Published in final edited form as: Brain Res. 2008 Dec 11;1255:51–56. doi: 10.1016/j.brainres.2008.12.004

Ontogeny of connexin 32 and 43 expression in the cerebral cortices of ovine fetuses, newborns, and adults

Grazyna B Sadowska 1, Edward G Stopa 1, Barbara S Stonestreet 1,*
PMCID: PMC2692885  NIHMSID: NIHMS94215  PMID: 19101525

Abstract

Gap junctions are specialized membrane structures that mediate intercellular communication and facilitate passage of ions and small molecules between adjacent cells. Connexins comprise a multigene family of transmembrane proteins that form gap junctions. Connexin-32 and connexin-43 are among the most abundant connexins in brain and are highly expressed during development. Connexin-32 is expressed primarily in oligodendrocytes and connexin-43 in astrocytes in adult brain. However, both connexins are expressed in neurons during development. We examined the effects of ontogeny on connexin-32 and connexin-43 protein abundance in cerebral cortices of sheep during development. Western immunoblot was used to measure connexin-32 and connexin-43 expression in cerebral cortices of fetuses at 60%, 80%, and 90% of gestation, in newborn lambs and adult sheep. Values were expressed as ratios to a single adult control cerebral cortical sample. Connexin-32 abundance was higher (P<0.05) in cerebral cortices of fetuses at 60% of gestation (3.0±0.68, mean±SD), than in those at 90% of gestation (1.7±0.3), in newborn (1.8±0.55), and adult sheep (0.84±0.19), respectively. In contrast, connexin-43 abundance was higher (P<0.05) in cerebral cortices of fetuses at 90% of gestation (0.44±0.17), newborn (0.69±0.12) and adult sheep (1.14±0.13), than in those at 60% of gestation (0.05±0.01). We conclude that (1) connexin-32 and connexin-43 protein are expressed early in fetal life and throughout development, (2) each connexin displays a unique pattern of change with development, (3) connexin-43 exhibited ontogenic increases in protein abundance, whereas, connexin-32 exhibited reciprocal decreases in abundance late in fetal development, in newborn and adult sheep.

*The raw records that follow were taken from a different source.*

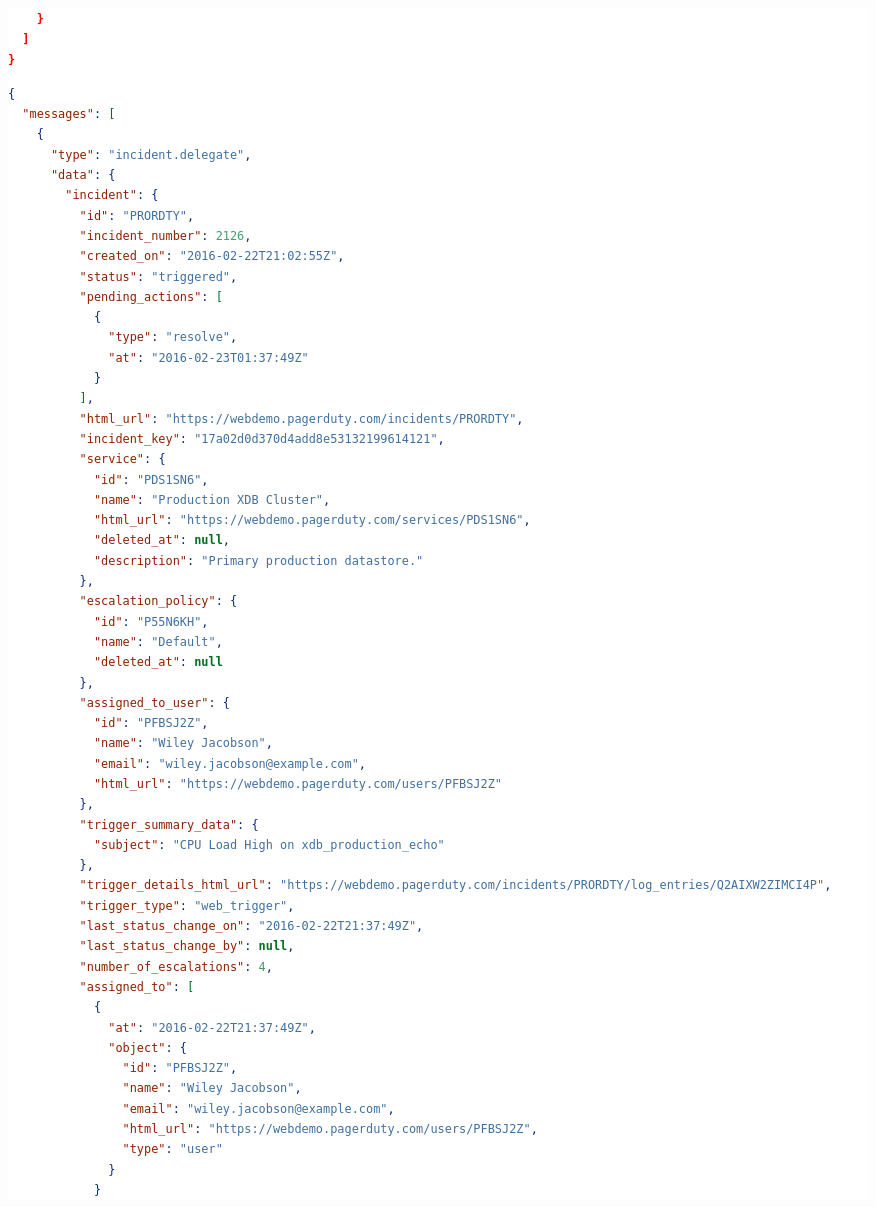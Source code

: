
 ```json
    }
  ]
}
```



```json
{
  "messages": [
    {
      "type": "incident.delegate",
      "data": {
        "incident": {
          "id": "PRORDTY",
          "incident_number": 2126,
          "created_on": "2016-02-22T21:02:55Z",
          "status": "triggered",
          "pending_actions": [
            {
              "type": "resolve",
              "at": "2016-02-23T01:37:49Z"
            }
          ],
          "html_url": "https://webdemo.pagerduty.com/incidents/PRORDTY",
          "incident_key": "17a02d0d370d4add8e53132199614121",
          "service": {
            "id": "PDS1SN6",
            "name": "Production XDB Cluster",
            "html_url": "https://webdemo.pagerduty.com/services/PDS1SN6",
            "deleted_at": null,
            "description": "Primary production datastore."
          },
          "escalation_policy": {
            "id": "P55N6KH",
            "name": "Default",
            "deleted_at": null
          },
          "assigned_to_user": {
            "id": "PFBSJ2Z",
            "name": "Wiley Jacobson",
            "email": "wiley.jacobson@example.com",
            "html_url": "https://webdemo.pagerduty.com/users/PFBSJ2Z"
          },
          "trigger_summary_data": {
            "subject": "CPU Load High on xdb_production_echo"
          },
          "trigger_details_html_url": "https://webdemo.pagerduty.com/incidents/PRORDTY/log_entries/Q2AIXW2ZIMCI4P",
          "trigger_type": "web_trigger",
          "last_status_change_on": "2016-02-22T21:37:49Z",
          "last_status_change_by": null,
          "number_of_escalations": 4,
          "assigned_to": [
            {
              "at": "2016-02-22T21:37:49Z",
              "object": {
                "id": "PFBSJ2Z",
                "name": "Wiley Jacobson",
                "email": "wiley.jacobson@example.com",
                "html_url": "https://webdemo.pagerduty.com/users/PFBSJ2Z",
                "type": "user"
              }
            }
```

Keywords: Brain, Connexin, Gap junction, Development, Gestation, Maturation, Sheep

1. Introduction

Gap junctions are specialized membrane structures that mediate cell-to-cell communication via channels that link the cytoplasmic compartments of cells and allow for exchange of ions, small organic metabolites, and second messengers of up to 1 kDa in size between adjacent cells (Bennett et al., 1991; Bruzzone and Dermietzel, 2006; Nagy and Rash, 2000). They are composed of a multigene family of transmembrane intercellular channel-forming membrane proteins termed connexins (Herve et al., 2007). Each gap junction channel consists of a pair of connexons each of which is comprised of six connexin proteins (Bennett et al., 1991).

In the mature central nervous system, neurons and glial cells are coupled by gap junctions, which mediate the propagation of electrical signals (Rozental et al., 2000) and intercellular propagation of calcium waves (Bruzzone and Dermietzel, 2006). In the rodent, connexin-32 and connexin-43 represent two of the most ubiquitous connexin isoforms in the brain (Kumar and Gilula, 1996).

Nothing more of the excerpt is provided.